Pierwsze działania miały miejsce 6 maja na Starym Mieście. Policjanci z lokalnego komisariatu skupili się na użytkownikach elektryków poruszających się w centrum miasta. Skontrolowano 29 pojazdów, z czego wiele nie spełniało podstawowych wymagań technicznych – przede wszystkim z powodu obecności manetki gazu, co wykluczało je z definicji roweru. Funkcjonariusze nałożyli 18 mandatów karnych o łącznej wartości 12 500 zł i skierowali cztery sprawy do sądu.
Dwa dni później, 7 i 8 maja, kontrole objęły inne rejony Poznania. Tym razem do akcji włączyli się policjanci z Wydziału Ruchu Drogowego. Przez dwa dni sprawdzili 216 użytkowników elektrycznych jednośladów. Reagowali nie tylko na brak wymaganych parametrów technicznych, ale również na jazdę po chodniku, przejazdy na czerwonym świetle, brak trzeźwości oraz zły stan techniczny pojazdów. W wyniku działań ujawniono 174 wykroczenia i wystawiono 151 mandatów. W jednym przypadku ujawniono prowadzenie pojazdu po użyciu alkoholu – kierujący został ukarany grzywną w wysokości 2,5 tys. zł.
Policja podkreśla, iż wiele z kontrolowanych pojazdów, mimo rowerowego wyglądu, nie spełnia norm przewidzianych dla tego typu środków transportu.

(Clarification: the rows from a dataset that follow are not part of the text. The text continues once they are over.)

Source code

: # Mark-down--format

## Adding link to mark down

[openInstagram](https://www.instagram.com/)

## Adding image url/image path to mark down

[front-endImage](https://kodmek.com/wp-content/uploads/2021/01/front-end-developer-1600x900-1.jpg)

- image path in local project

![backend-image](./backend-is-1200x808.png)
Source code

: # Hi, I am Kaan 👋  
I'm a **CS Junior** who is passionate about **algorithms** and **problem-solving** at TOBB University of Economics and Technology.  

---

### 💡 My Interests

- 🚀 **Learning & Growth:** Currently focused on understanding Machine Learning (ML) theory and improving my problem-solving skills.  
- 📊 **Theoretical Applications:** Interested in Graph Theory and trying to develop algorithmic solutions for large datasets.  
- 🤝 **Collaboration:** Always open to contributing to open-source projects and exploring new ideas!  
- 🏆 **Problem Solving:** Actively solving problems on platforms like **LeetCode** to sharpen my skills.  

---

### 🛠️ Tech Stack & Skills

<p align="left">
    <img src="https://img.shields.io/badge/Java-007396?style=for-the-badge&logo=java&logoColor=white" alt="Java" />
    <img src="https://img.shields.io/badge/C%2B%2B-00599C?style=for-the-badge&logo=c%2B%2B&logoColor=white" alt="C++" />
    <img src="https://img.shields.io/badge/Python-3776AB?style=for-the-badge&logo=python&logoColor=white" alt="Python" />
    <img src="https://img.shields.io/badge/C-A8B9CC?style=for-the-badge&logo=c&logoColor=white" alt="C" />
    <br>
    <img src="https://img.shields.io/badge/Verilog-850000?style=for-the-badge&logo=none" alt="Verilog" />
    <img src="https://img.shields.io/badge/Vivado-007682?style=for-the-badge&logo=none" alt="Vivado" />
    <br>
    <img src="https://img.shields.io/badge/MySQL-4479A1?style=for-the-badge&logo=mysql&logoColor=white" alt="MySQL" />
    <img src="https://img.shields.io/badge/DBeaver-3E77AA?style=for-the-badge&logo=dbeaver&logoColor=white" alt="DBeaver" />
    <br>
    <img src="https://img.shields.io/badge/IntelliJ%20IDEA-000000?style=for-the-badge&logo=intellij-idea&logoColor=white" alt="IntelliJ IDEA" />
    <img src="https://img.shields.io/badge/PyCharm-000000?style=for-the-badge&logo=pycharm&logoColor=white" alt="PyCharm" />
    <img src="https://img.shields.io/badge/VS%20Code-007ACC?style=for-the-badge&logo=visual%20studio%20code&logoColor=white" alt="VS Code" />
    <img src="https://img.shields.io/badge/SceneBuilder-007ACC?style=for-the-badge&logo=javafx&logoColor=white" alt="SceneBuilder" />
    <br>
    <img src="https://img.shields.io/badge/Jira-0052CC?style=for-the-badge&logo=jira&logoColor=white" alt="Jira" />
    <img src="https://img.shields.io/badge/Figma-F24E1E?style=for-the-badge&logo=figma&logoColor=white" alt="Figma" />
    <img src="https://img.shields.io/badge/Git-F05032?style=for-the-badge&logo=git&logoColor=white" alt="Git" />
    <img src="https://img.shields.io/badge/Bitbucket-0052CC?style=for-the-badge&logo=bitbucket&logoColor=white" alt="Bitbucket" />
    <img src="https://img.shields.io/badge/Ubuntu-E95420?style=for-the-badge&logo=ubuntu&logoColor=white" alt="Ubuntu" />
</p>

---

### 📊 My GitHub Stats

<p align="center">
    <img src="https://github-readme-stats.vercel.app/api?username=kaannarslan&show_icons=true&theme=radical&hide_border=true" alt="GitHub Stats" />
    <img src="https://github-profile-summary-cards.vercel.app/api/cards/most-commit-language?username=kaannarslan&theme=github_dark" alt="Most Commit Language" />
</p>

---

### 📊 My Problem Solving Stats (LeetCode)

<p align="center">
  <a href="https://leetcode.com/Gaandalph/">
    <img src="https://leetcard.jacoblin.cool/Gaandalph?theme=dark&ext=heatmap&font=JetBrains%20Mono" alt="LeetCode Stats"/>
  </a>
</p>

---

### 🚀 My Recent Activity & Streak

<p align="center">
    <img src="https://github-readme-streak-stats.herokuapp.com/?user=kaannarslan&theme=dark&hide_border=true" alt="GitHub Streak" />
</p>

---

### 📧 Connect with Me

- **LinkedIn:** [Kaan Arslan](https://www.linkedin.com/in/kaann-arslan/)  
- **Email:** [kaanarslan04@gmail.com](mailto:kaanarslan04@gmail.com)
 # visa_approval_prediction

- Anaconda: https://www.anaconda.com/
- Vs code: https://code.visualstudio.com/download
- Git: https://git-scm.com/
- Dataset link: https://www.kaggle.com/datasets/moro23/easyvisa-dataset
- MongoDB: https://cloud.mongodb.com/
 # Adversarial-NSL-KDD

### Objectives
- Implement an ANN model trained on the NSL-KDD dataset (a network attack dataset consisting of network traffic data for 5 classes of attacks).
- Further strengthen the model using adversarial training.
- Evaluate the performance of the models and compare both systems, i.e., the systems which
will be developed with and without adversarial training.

Zgodnie z przepisami, rower elektryczny powinien być wspomagany wyłącznie w czasie pedałowania, a jego silnik nie może być uruchamiany niezależnie – jak ma to miejsce w przypadku pojazdów z manetką gazu. Jazda takim sprzętem bez dopuszczenia do ruchu to wykroczenie, za które można otrzymać mandat do 1500 złotych.
Policjanci zapowiadają kolejne kontrole. Jak tłumaczą, działania mają na celu poprawę bezpieczeństwa – zarówno użytkowników elektryków, jak i pieszych oraz rowerzystów korzystających ze wspólnych przestrzeni.